[PROBLEM DESCRIPTION]
As you look over the data below, please find each line where the word "parameter" appears, then copy it.
== Segment start ==
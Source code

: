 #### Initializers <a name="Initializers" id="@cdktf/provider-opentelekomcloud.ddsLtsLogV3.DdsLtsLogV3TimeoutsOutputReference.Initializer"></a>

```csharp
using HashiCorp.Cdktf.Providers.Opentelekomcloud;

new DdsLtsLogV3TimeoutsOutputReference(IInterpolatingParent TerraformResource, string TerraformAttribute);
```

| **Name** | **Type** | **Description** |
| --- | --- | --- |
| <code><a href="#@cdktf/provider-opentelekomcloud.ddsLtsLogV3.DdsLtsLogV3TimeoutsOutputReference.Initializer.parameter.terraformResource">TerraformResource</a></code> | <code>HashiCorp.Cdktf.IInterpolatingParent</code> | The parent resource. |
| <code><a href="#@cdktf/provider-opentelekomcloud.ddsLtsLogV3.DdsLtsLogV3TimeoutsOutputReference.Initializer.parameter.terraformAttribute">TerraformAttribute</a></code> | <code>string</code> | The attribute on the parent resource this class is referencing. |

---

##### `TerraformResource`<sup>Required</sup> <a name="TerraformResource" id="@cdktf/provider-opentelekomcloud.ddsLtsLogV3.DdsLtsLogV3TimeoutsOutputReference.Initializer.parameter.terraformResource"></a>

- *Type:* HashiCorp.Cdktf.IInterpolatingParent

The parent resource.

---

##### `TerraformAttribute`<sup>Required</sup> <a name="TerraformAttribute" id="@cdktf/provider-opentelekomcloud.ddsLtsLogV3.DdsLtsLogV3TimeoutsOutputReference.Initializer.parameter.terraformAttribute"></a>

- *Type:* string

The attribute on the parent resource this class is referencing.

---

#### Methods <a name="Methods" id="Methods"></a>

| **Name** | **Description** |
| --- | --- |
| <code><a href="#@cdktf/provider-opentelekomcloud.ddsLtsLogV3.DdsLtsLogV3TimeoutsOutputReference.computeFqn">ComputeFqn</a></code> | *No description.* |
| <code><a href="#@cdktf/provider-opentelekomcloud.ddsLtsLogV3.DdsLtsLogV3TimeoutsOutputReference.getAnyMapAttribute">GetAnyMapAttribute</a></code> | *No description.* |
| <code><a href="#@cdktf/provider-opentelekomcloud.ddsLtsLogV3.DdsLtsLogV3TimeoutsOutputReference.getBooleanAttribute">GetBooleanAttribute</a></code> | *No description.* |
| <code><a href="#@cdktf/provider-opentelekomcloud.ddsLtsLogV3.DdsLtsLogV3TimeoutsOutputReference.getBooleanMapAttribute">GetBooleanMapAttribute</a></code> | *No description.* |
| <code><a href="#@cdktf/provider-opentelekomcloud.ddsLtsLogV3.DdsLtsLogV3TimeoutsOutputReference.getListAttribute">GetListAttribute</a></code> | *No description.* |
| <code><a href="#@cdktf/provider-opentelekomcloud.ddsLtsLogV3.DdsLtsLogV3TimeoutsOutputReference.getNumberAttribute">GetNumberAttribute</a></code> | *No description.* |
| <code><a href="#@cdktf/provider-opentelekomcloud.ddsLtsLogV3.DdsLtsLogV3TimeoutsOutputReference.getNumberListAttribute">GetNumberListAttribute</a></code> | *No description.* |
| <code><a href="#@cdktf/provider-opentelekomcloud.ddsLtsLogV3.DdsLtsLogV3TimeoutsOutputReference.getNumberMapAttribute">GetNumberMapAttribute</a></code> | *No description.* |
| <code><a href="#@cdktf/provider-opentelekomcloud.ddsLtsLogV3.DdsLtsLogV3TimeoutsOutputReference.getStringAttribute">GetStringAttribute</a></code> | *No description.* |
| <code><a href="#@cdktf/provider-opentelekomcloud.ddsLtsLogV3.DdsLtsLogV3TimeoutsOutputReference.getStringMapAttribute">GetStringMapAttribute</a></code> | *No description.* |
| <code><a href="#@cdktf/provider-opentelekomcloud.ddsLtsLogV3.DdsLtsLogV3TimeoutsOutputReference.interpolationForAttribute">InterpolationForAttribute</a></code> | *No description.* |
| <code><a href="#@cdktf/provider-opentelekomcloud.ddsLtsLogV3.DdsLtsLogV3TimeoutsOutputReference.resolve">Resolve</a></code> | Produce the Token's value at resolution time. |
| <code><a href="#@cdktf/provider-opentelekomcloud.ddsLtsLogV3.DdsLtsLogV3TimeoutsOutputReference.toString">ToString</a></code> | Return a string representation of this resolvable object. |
== Segment end ==
[EXERCISE RESULT]
| <code><a href="#@cdktf/provider-opentelekomcloud.ddsLtsLogV3.DdsLtsLogV3TimeoutsOutputReference.Initializer.parameter.terraformResource">TerraformResource</a></code> | <code>HashiCorp.Cdktf.IInterpolatingParent</code> | The parent resource. |
| <code><a href="#@cdktf/provider-opentelekomcloud.ddsLtsLogV3.DdsLtsLogV3TimeoutsOutputReference.Initializer.parameter.terraformAttribute">TerraformAttribute</a></code> | <code>string</code> | The attribute on the parent resource this class is referencing. |
##### `TerraformResource`<sup>Required</sup> <a name="TerraformResource" id="@cdktf/provider-opentelekomcloud.ddsLtsLogV3.DdsLtsLogV3TimeoutsOutputReference.Initializer.parameter.terraformResource"></a>
##### `TerraformAttribute`<sup>Required</sup> <a name="TerraformAttribute" id="@cdktf/provider-opentelekomcloud.ddsLtsLogV3.DdsLtsLogV3TimeoutsOutputReference.Initializer.parameter.terraformAttribute"></a>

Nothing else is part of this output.